— Provided entries —
○ ○ ○ ○ ○
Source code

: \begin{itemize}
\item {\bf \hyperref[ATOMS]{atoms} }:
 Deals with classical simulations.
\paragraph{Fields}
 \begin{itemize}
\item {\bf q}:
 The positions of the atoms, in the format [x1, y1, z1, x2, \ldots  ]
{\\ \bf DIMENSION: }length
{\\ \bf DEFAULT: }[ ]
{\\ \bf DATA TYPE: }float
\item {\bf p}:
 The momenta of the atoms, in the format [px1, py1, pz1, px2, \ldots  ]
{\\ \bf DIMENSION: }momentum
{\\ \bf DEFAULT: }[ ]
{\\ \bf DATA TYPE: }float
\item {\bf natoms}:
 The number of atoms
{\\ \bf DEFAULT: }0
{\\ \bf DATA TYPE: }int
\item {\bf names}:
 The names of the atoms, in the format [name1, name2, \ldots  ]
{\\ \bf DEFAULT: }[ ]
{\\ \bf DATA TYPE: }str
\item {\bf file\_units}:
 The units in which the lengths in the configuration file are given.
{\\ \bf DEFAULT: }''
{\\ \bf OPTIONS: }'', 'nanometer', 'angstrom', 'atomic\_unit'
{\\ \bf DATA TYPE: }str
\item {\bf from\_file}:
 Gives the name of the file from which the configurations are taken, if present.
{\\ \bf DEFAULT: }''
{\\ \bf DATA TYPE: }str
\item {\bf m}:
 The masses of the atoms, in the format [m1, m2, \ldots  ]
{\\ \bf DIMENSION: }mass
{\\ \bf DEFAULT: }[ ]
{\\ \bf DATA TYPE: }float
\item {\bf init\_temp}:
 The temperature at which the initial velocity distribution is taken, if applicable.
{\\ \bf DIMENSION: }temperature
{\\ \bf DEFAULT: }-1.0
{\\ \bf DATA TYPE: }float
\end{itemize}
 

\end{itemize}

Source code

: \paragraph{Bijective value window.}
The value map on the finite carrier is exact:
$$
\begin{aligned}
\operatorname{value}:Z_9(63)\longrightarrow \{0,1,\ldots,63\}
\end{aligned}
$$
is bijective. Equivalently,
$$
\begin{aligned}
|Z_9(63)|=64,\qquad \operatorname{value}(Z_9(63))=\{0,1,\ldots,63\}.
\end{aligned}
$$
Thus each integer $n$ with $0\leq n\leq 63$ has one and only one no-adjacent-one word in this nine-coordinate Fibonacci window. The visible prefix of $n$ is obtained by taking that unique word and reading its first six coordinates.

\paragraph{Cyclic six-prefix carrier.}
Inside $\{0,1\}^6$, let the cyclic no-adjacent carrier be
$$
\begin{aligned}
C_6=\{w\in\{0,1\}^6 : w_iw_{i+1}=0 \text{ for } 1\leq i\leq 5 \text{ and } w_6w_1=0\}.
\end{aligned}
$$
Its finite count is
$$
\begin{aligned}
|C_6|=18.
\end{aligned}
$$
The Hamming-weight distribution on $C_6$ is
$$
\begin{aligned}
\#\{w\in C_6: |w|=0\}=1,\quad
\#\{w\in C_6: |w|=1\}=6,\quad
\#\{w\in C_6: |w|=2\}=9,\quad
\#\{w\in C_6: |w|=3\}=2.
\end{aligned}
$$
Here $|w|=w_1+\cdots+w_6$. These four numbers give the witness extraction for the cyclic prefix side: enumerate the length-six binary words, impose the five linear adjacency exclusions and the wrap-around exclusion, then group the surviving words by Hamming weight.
○ ○ ○ ○ ○
— What needs to be done —
Within the entries, find all lines that contain "taken" and copy each one.

— Exercise answer —
 Gives the name of the file from which the configurations are taken, if present.
 The temperature at which the initial velocity distribution is taken, if applicable.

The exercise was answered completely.